Попытаемся в доказательство проанализировать определенный фрагмент текста романа М.Шахназарова (первые два подраздела, занимающие двадцать пять страниц), систематизируя имеющуюся разговорно-жаргонную лексику. Анализ показывает, что различаться подобные выражения могут по следующим группам. Приведем далее общую классификацию лексических единиц по каждой из подгрупп, с указанием некоторых примеров (в случае допустимости из этических соображений) и, в скобках, – числа их применений (если более одного раза). Итак, данная разговорно-просторечная лексика делится:

1. По порождающему образ источнику: уголовная среда, типа «испохабил», «шмотье» и др., природная среда, типа «вот это конь» (о человеке), «шишки» (о партийцах) и др. [3, с. 4-23] Так, в частности, в преступном мире применяются выражения, семантика коих оказывается различима только в случае погружения в семантическую глубину. Выражения, изначально бытовавшие лишь в застенках камер, сегодня расширили поле деятельности, перейдя в художественную среду. Причем нередко существенная доля арго-единиц поступает из речевого источника в ходе смыслового смещения: значения вполне литературных слов и выражений переключаются на не присущие им предметы, что наделяет объекты яркими и выразительными признаками. К примеру, слова «жучки», «ночные бабочки», «козёл» в официально-деловом применении допустимы в текущем смысле. Однако применительно к водительскому кругу общения, будучи обозначениями транспортных средств, когда неодушевленные инструменты получают название единиц одушевленных, они воспринимаются как арго-фразы. 

2. По частям речи: глаголы, типа «малевать», «жрать» (2) и др. [3, с. 4-23]. Как показывает наблюдение, число глаголов в тексте значительно превышает частоту существительных. То есть в жаргонном ряду наиболее распространенными выступают именно глагольные продукты. 
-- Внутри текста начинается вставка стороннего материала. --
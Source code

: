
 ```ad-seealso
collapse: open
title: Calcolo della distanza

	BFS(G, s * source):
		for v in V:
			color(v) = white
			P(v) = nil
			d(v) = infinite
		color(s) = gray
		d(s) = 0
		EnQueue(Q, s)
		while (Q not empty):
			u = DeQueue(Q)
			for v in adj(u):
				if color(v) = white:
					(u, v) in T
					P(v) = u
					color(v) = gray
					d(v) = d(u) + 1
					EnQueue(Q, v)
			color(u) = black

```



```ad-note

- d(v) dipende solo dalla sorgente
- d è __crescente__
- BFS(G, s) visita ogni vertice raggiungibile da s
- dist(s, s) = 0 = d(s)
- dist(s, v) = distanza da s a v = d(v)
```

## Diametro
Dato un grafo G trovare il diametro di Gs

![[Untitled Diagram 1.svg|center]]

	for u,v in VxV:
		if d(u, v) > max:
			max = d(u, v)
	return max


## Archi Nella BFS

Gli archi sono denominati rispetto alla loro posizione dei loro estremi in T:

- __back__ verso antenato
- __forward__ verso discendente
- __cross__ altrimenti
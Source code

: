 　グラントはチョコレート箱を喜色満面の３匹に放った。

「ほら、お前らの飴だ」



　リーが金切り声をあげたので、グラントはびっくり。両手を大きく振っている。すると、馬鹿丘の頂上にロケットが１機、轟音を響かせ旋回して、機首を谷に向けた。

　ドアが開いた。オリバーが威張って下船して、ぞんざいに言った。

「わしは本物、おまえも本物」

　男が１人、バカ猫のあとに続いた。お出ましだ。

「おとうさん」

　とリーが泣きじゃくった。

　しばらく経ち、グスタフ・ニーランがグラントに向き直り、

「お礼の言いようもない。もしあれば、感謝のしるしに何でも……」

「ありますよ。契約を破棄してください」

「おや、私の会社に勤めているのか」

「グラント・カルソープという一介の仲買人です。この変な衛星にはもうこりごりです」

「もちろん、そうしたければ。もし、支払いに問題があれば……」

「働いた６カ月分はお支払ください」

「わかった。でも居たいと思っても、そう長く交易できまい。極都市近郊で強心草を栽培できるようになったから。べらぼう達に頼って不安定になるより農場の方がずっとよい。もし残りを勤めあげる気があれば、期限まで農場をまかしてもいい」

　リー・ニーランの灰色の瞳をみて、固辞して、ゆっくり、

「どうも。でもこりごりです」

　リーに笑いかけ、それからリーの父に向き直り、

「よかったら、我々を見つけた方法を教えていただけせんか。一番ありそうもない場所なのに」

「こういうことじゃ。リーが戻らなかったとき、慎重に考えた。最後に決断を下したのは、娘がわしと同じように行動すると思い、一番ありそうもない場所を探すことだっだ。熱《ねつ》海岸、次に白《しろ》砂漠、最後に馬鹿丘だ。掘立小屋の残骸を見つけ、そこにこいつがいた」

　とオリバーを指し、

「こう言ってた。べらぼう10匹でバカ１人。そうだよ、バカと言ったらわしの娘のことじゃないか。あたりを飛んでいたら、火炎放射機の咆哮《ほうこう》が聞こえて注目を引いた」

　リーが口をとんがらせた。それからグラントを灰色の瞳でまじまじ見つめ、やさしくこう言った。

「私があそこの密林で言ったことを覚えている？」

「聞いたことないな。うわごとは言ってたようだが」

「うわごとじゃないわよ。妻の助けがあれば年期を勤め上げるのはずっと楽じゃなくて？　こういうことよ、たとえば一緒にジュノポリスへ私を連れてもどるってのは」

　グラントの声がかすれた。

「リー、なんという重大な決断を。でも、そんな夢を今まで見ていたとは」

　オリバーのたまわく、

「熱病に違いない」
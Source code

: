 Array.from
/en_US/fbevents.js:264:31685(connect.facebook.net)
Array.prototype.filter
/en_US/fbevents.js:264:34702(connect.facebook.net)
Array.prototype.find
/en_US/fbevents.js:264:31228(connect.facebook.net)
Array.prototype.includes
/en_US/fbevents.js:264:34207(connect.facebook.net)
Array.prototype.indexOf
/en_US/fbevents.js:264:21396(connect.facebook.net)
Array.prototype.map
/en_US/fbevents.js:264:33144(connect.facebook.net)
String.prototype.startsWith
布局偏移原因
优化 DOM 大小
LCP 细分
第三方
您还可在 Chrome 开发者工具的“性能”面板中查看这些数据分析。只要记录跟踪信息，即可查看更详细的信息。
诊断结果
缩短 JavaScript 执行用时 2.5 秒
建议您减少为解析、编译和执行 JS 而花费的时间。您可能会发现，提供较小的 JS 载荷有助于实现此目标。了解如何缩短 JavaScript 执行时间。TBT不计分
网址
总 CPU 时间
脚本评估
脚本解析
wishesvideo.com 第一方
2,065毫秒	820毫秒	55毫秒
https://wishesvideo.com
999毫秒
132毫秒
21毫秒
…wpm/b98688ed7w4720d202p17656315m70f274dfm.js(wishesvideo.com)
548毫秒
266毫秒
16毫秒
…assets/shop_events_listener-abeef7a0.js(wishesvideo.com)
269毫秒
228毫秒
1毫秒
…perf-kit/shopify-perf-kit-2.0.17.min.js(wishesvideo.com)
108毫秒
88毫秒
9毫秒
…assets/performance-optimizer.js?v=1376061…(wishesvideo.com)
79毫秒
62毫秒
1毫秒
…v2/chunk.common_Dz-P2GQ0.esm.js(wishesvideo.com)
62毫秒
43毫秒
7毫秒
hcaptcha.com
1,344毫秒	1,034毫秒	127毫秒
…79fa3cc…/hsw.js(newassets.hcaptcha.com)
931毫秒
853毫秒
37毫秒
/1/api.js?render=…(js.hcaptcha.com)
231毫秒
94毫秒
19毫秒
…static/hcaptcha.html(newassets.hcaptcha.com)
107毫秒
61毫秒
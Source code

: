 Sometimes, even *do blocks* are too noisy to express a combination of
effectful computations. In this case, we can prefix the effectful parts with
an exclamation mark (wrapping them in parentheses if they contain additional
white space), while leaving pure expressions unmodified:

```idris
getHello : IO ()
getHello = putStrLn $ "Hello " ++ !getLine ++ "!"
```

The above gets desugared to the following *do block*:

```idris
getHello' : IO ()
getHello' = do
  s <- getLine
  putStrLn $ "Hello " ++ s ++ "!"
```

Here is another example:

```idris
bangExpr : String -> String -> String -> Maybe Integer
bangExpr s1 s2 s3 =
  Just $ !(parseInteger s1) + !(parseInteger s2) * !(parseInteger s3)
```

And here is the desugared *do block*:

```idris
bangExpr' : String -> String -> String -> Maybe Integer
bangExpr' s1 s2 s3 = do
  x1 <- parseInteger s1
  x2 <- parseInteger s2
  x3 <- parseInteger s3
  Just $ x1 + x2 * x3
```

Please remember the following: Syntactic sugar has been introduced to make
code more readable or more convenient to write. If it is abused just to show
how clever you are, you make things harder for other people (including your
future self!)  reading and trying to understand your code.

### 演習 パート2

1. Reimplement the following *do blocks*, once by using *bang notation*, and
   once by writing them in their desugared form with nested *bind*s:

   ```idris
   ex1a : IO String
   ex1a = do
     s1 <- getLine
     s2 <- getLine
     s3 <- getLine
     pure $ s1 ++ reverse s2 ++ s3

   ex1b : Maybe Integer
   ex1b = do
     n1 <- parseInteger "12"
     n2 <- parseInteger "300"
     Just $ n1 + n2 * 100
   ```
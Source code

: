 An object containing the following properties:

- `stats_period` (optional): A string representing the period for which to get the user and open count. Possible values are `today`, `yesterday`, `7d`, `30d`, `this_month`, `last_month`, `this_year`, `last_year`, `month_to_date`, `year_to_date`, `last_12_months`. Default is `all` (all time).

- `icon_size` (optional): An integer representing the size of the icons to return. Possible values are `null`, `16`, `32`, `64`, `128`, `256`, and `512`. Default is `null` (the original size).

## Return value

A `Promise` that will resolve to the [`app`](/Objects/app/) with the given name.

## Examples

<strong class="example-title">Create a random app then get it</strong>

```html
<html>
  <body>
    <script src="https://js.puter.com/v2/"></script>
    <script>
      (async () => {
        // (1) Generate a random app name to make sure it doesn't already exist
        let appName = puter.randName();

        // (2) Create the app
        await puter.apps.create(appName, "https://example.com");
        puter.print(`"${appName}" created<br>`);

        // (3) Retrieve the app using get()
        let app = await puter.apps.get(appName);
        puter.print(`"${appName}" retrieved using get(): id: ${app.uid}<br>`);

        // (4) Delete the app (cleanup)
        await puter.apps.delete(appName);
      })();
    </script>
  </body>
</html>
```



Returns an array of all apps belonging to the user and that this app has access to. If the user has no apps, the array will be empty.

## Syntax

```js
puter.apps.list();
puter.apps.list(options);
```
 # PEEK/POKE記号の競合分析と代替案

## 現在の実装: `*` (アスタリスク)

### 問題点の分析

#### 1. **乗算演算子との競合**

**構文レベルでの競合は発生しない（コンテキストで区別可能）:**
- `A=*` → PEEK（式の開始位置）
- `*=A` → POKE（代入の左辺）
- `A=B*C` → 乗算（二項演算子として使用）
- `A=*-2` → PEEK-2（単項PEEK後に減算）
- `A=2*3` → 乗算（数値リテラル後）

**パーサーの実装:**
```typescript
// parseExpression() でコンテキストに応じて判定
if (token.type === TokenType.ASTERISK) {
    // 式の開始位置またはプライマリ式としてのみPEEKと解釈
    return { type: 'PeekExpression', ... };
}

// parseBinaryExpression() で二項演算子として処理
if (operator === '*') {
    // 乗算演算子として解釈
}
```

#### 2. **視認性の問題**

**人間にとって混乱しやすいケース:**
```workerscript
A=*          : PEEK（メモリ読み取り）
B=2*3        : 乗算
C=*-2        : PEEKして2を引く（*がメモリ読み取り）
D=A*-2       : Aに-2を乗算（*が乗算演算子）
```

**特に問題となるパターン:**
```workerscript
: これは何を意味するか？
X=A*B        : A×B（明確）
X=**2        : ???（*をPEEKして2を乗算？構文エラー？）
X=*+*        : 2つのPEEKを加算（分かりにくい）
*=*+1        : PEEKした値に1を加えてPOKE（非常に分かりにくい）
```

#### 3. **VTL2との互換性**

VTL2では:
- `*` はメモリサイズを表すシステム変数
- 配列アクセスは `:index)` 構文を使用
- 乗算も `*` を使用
3. По персональным признакам: физиологическим (т.е. телесным) (к примеру, «башка» и др.) и личностным (к примеру, «паразит», «кретин» и др.), а также такой признак, как профессионализм, к примеру, торговца  (к примеру, «барыга»). [3, с. 4-23] 

Наблюдая подобное явление на строках современной публицистики, получатель старается адекватно воспринять признаки описываемых предметов, а затем, – осознать и найти основания распространенности и присутствия идентичных тенденций. Одновременно с бесспорно негативным восприятием подобной вольности рядовой читатель, однако, может заявить, что «базарный» стиль сообщает тексту «современный» оттенок, сооружает образ жизни как более свободный, содействует налаживанию коммуникационных связей, выступает общественно-политическим признаком некоего «своего» типажа. И, возможно поэтому автор анализируемого текста М.Шахназаров, будучи сильно привыкшим к подобной манере выражения, не оставляет ее и в своих интервью: «Жизнь в современной Латвии напоминает балаган с элементами карманной эквилибристики. Политики здесь интересные. Любят поговорить об угрозе со стороны России, под шумок слямзить пару-тройку EVRO-FONDовских «лимонов»» [4]. 

То есть подобная речевая склонность к вольному стилю весьма ощутима и рефлексивна в индивидуальном сказе автора. Здесь обратимся к мнению мирового гуманитария А. Компаньона, рассматривающего в своем литературоведческом издании «Демон теории» вопросы авторского стиля. Считая вопрос стиля напрямую связанным с идеей «ясного и осознанного намерения» пишущего автора, французский теоретик утверждает: «стиль у него не имеет ничего общего с сознательным авторским выбором, но, как девиация, выражает собой некоторый «духовный этимон», «психологический корень»» [5. с. 271]. И далее, уже в обобщении мысли литературоведа, читаем: «Стилевая особенность поддается интерпретации как индивидуальный или коллективный симптом культуры в языке» [5. с. 271]. Либо, вновь о стиле пишущего, но уже в художественной форме, – у французского классика Г. Флобера в его «Госпоже Бовари»: «Ведь философские убеждения г-на Омэ не препятствовали его эстетическим наслаждениям, мыслитель нимало не подавлял в нем человека, наделенного чувством; он умел проводить грани, умел отличать воображение от фанатизма. В «Аталии», например, он порицал идею, но восхищался стилем, ругал общий замысел, но рукоплескал всем деталям. Он возмущался действующими лицами, но воодушевлялся их речами. Читая прославленные отрывки, он испытывал восторг; но, вспоминая, что бритые макушки извлекают из этих вещей кое-какие выгоды для своей лавочки, приходил в отчаяние» [6]. Осмелимся отнести данную логику и к отечественной ситуации со стилевыми проявлениями пишущих и публикуемых сегодня авторов. 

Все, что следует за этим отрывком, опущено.